Demolition Begun At Yale-Owned Former Pawn Shop

Thomas Breen photos

Yale has begun demolishing a former Chapel Street pawn shop that the university bought last year as part of a nearly $4 million deal.

Three demolition contractors were busy working behind 1142 Chapel St. Friday afternoon as the sun shown down through the spaces where the two story building’s roof and interior floors once were.

While the building’s rapid demolition is all but invisible from the street, where its manufactured stone facade is still intact, surrounded by a dark mesh wall of fencing, a view from the parking garage just south of the building reveals just how much of the structure has already been removed.

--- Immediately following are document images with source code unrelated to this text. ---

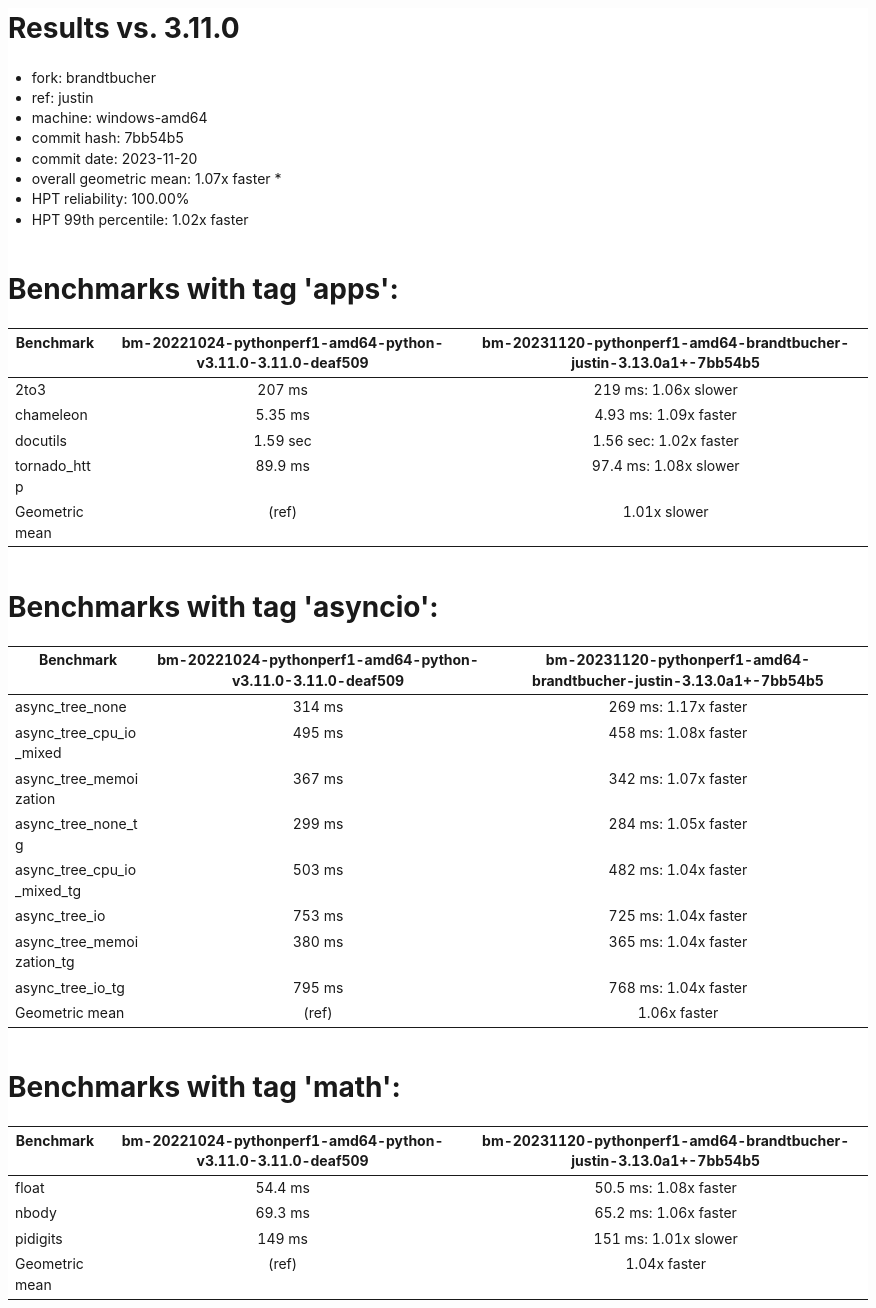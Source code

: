 
# Results vs. 3.11.0

- fork: brandtbucher
- ref: justin
- machine: windows-amd64
- commit hash: 7bb54b5
- commit date: 2023-11-20
- overall geometric mean: 1.07x faster \*
- HPT reliability: 100.00%
- HPT 99th percentile: 1.02x faster

Benchmarks with tag 'apps':
===========================

| Benchmark      | bm-20221024-pythonperf1-amd64-python-v3.11.0-3.11.0-deaf509 | bm-20231120-pythonperf1-amd64-brandtbucher-justin-3.13.0a1+-7bb54b5 |
|----------------|:-----------------------------------------------------------:|:-------------------------------------------------------------------:|
| 2to3           | 207 ms                                                      | 219 ms: 1.06x slower                                                |
| chameleon      | 5.35 ms                                                     | 4.93 ms: 1.09x faster                                               |
| docutils       | 1.59 sec                                                    | 1.56 sec: 1.02x faster                                              |
| tornado_http   | 89.9 ms                                                     | 97.4 ms: 1.08x slower                                               |
| Geometric mean | (ref)                                                       | 1.01x slower                                                        |

Benchmarks with tag 'asyncio':
==============================

| Benchmark                  | bm-20221024-pythonperf1-amd64-python-v3.11.0-3.11.0-deaf509 | bm-20231120-pythonperf1-amd64-brandtbucher-justin-3.13.0a1+-7bb54b5 |
|----------------------------|:-----------------------------------------------------------:|:-------------------------------------------------------------------:|
| async_tree_none            | 314 ms                                                      | 269 ms: 1.17x faster                                                |
| async_tree_cpu_io_mixed    | 495 ms                                                      | 458 ms: 1.08x faster                                                |
| async_tree_memoization     | 367 ms                                                      | 342 ms: 1.07x faster                                                |
| async_tree_none_tg         | 299 ms                                                      | 284 ms: 1.05x faster                                                |
| async_tree_cpu_io_mixed_tg | 503 ms                                                      | 482 ms: 1.04x faster                                                |
| async_tree_io              | 753 ms                                                      | 725 ms: 1.04x faster                                                |
| async_tree_memoization_tg  | 380 ms                                                      | 365 ms: 1.04x faster                                                |
| async_tree_io_tg           | 795 ms                                                      | 768 ms: 1.04x faster                                                |
| Geometric mean             | (ref)                                                       | 1.06x faster                                                        |

Benchmarks with tag 'math':
===========================

| Benchmark      | bm-20221024-pythonperf1-amd64-python-v3.11.0-3.11.0-deaf509 | bm-20231120-pythonperf1-amd64-brandtbucher-justin-3.13.0a1+-7bb54b5 |
|----------------|:-----------------------------------------------------------:|:-------------------------------------------------------------------:|
| float          | 54.4 ms                                                     | 50.5 ms: 1.08x faster                                               |
| nbody          | 69.3 ms                                                     | 65.2 ms: 1.06x faster                                               |
| pidigits       | 149 ms                                                      | 151 ms: 1.01x slower                                                |
| Geometric mean | (ref)                                                       | 1.04x faster                                                        |
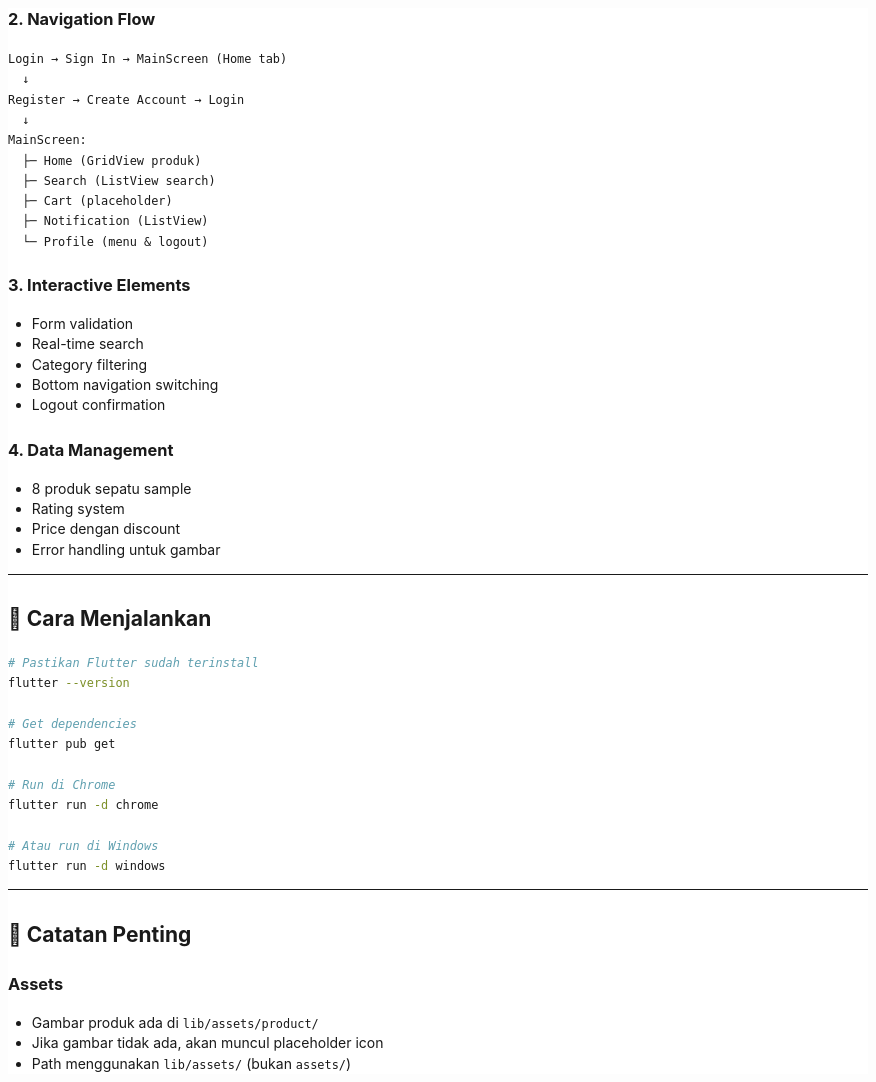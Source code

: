 ### **2. Navigation Flow**
```
Login → Sign In → MainScreen (Home tab)
  ↓
Register → Create Account → Login
  ↓
MainScreen:
  ├─ Home (GridView produk)
  ├─ Search (ListView search)
  ├─ Cart (placeholder)
  ├─ Notification (ListView)
  └─ Profile (menu & logout)
```

### **3. Interactive Elements**
- Form validation
- Real-time search
- Category filtering
- Bottom navigation switching
- Logout confirmation

### **4. Data Management**
- 8 produk sepatu sample
- Rating system
- Price dengan discount
- Error handling untuk gambar

---

## 🚀 Cara Menjalankan

```bash
# Pastikan Flutter sudah terinstall
flutter --version

# Get dependencies
flutter pub get

# Run di Chrome
flutter run -d chrome

# Atau run di Windows
flutter run -d windows
```

---

## 📝 Catatan Penting

### **Assets**
- Gambar produk ada di `lib/assets/product/`
- Jika gambar tidak ada, akan muncul placeholder icon
- Path menggunakan `lib/assets/` (bukan `assets/`)
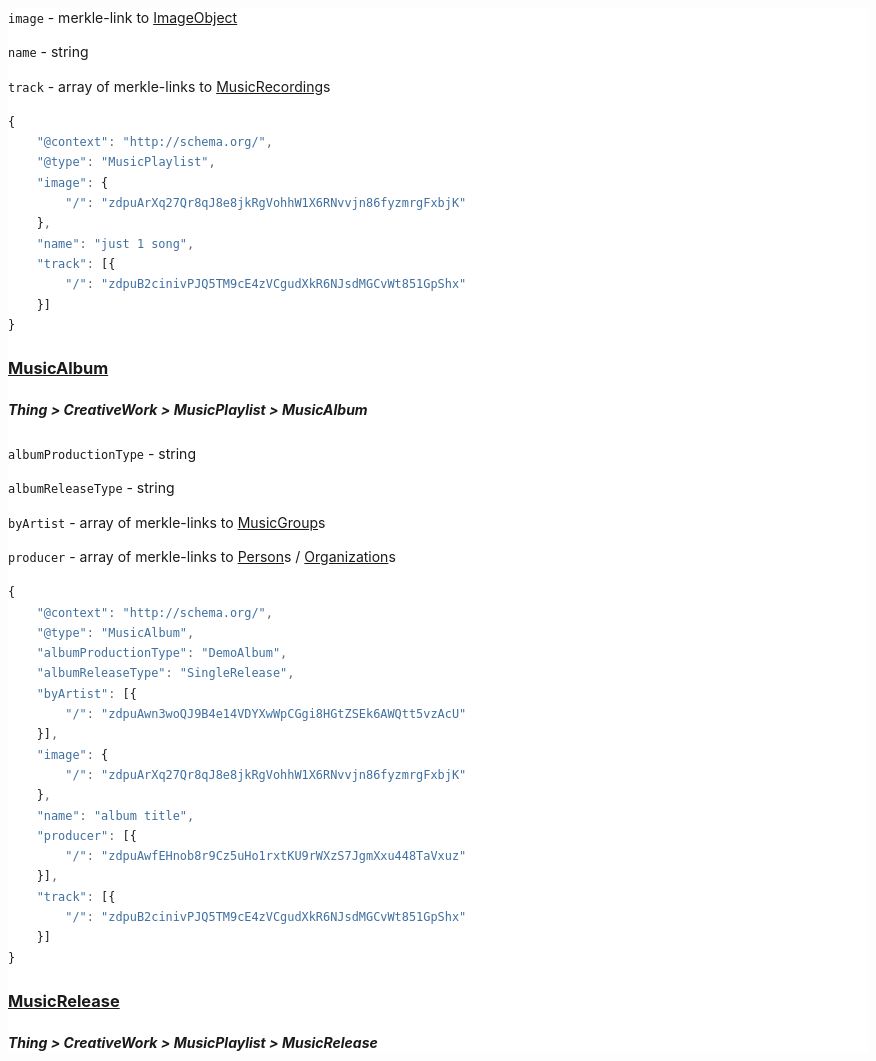 `image` - merkle-link to [ImageObject](#imageobject)

`name` - string

`track` - array of merkle-links to [MusicRecording](#musicrecording)s

```js
{
    "@context": "http://schema.org/",
    "@type": "MusicPlaylist",
    "image": {
        "/": "zdpuArXq27Qr8qJ8e8jkRgVohhW1X6RNvvjn86fyzmrgFxbjK"
    },
    "name": "just 1 song",
    "track": [{
        "/": "zdpuB2cinivPJQ5TM9cE4zVCgudXkR6NJsdMGCvWt851GpShx"
    }]
}
```

### [MusicAlbum](http://schema.org/MusicAlbum)
##### Thing > CreativeWork > MusicPlaylist > MusicAlbum

`albumProductionType` - string

`albumReleaseType` - string

`byArtist` - array of merkle-links to [MusicGroup](#musicgroup)s

`producer` - array of merkle-links to [Person](#person)s / [Organization](#organization)s

```js
{
    "@context": "http://schema.org/",
    "@type": "MusicAlbum",
    "albumProductionType": "DemoAlbum",
    "albumReleaseType": "SingleRelease",
    "byArtist": [{
        "/": "zdpuAwn3woQJ9B4e14VDYXwWpCGgi8HGtZSEk6AWQtt5vzAcU"
    }],
    "image": {
        "/": "zdpuArXq27Qr8qJ8e8jkRgVohhW1X6RNvvjn86fyzmrgFxbjK"
    },
    "name": "album title",
    "producer": [{
        "/": "zdpuAwfEHnob8r9Cz5uHo1rxtKU9rWXzS7JgmXxu448TaVxuz"
    }],
    "track": [{
        "/": "zdpuB2cinivPJQ5TM9cE4zVCgudXkR6NJsdMGCvWt851GpShx"
    }]
}
```

### [MusicRelease](http://schema.org/MusicRelease)
##### Thing > CreativeWork > MusicPlaylist > MusicRelease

The back and front (below) of 1142 Chapel St.

At a recent Historic District Commission, a Yale representative said that the university does not currently have any plans for what will replace the ultimately demolished site on a stretch of Chapel Street and York Street largely owned by Yale. 

The university bought the 1923-built structure along with the nearby mixed-use building at 166 York St. last June for $3.8 million from a holding company owned by Pike International’s Shmully Hecht. The building had been in structural disrepair since 1992 when a fire left city firefighter Tom Kelly with a traumatic brain injury when he fell through an uncovered 30-foot airshaft.

On Oct. 22, city Building Official Jim Turcio issued an emergency demolition order on the property after a structural engineer’s report revealed that the roof had partially collapsed, a fire-damaged bearing wall on the right side was buckling, and the original floors were rotted through and several deteriorated.

A university spokesperson did not respond to an email request for comment by the publication time of this article.

HDC Chair Trina Learned and Commissioners Doug Royalty and Susan Godshall.

In a Dec. 19 letter sent to City Plan Director Aïcha Woods and Yale Lead Planner Jeromy Powers, city Historic District Commission Chair Trina Learned lamented the imminent loss of the structure.

1142 is in the Chapel Street National Register Historic District,” she wrote.

The nearly century old building has dignified cast-stone architectural details, a human two-story scale, and faces the recently refurbished Graduate Hotel. The fire compromised the roof, but the street façade – the interface with the neighborhood — remains intact and seemingly in good condition. The loss of 1142 Chapel Street will create a significant void in the streetscape and diminish the entire neighborhood’s historic character.”

Learned called on the university to preserve the facade, even if the rest of the building had to go. She also questioned Yale’s lack of an apparent plan for the property.

Destroying historic structures for the purpose of land-banking should be vigorously discouraged,” she wrote.